Data engineering is becoming a huger problem as we access/need to more and more data. The analysis is based on three type of non-typical-SQL databases (as there is much said about these already): Search engine (Elastic Search), Document-based (MongoDB) and column-based (Amazon Redshift).

  • Indexing
    • ES: text-based and flexible due to different analyzers
    • Mongo: by default only on _id but has flexibility with indexing methods, optimal querying for space reduction
    • Redshift: it doesn't have indexing but leverages column ordering to optimize retrieval
  • Sharding
    • ES: Based on lucene and creates a shard which is allocated by the clust in a host automatically. Scales horizontally in production by design and that's why it's so adopted. Master sends the query to each shard before aggregating the results back
    • MongoDB: 3 types of servers: shard, router and config. config notifies router who distributes the query and aggregates results.

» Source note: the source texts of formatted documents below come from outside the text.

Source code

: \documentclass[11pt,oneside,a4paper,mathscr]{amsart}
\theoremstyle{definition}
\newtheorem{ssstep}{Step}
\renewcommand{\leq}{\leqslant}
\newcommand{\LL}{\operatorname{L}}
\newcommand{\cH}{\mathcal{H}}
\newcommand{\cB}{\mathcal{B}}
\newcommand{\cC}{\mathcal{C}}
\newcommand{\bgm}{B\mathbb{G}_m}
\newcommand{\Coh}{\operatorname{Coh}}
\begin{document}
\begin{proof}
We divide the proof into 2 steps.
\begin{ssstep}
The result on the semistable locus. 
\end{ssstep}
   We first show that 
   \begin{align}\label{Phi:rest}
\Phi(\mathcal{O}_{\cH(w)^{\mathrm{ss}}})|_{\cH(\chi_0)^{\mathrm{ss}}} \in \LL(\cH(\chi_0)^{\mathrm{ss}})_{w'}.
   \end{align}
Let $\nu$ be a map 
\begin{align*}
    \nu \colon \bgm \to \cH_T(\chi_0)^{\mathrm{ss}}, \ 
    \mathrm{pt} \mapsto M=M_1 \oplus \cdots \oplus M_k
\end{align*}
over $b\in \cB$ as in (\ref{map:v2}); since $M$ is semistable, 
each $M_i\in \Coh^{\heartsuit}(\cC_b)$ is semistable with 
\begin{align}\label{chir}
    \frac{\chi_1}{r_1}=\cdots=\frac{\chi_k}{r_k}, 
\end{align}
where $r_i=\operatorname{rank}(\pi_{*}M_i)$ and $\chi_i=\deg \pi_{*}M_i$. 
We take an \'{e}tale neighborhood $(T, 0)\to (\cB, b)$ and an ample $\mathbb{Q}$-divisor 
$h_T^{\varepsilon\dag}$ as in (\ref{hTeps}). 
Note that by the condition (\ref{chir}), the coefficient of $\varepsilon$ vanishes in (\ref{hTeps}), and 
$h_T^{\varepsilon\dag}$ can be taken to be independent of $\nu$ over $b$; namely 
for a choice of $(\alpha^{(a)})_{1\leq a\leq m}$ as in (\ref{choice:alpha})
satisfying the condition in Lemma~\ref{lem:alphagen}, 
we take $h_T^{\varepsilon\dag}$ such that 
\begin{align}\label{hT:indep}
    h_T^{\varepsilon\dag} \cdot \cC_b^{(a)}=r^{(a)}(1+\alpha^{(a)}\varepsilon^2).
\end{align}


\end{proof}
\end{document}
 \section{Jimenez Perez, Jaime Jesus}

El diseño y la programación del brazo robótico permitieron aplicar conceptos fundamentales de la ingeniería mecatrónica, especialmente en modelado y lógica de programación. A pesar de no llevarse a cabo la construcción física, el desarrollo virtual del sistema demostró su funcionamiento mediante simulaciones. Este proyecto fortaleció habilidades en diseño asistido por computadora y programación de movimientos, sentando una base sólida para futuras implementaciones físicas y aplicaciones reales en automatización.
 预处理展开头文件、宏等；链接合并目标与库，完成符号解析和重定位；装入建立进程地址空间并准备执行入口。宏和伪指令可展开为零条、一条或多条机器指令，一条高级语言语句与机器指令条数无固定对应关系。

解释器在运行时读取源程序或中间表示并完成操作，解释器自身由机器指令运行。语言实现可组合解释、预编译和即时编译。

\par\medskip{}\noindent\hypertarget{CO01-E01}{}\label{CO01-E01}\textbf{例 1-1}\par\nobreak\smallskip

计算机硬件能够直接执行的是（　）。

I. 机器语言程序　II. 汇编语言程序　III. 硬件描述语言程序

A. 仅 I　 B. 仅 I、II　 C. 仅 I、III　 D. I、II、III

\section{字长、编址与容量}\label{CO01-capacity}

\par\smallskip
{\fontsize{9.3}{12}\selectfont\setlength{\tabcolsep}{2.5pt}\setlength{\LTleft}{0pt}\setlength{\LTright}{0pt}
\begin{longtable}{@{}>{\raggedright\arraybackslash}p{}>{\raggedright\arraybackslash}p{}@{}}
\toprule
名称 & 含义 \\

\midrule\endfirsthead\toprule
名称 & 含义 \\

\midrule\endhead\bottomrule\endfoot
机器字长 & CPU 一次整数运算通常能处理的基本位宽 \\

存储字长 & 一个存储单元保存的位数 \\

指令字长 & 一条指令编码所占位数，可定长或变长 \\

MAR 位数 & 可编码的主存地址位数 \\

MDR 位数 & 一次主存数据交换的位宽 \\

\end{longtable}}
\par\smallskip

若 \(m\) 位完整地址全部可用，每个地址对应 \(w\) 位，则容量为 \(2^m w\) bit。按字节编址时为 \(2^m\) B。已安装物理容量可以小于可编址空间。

    • Redshift: One leader node and several compute nodes. Leader doesn't scale horizontally but precompiles and caches common queries.
  • Aggregation
    • ES: bucketed by exact, temporal, geolocation or ranged values. Permits nested aggregation and allows metrics for each layer. Suffers from intra-document field comparisons. Scripts can be given as custom predicated but it's slow.
    • MongoDB: Has an aggregation pipeline which operates in a stage-wise fashion. Some operations have to be passed to the master node such as group so it doesn't leverage distributed computing. Also suffers from intra-document fields comparison
    • Redshift: Easier migration from SQL, and support intra-row comparisons. Optimized for read-operations.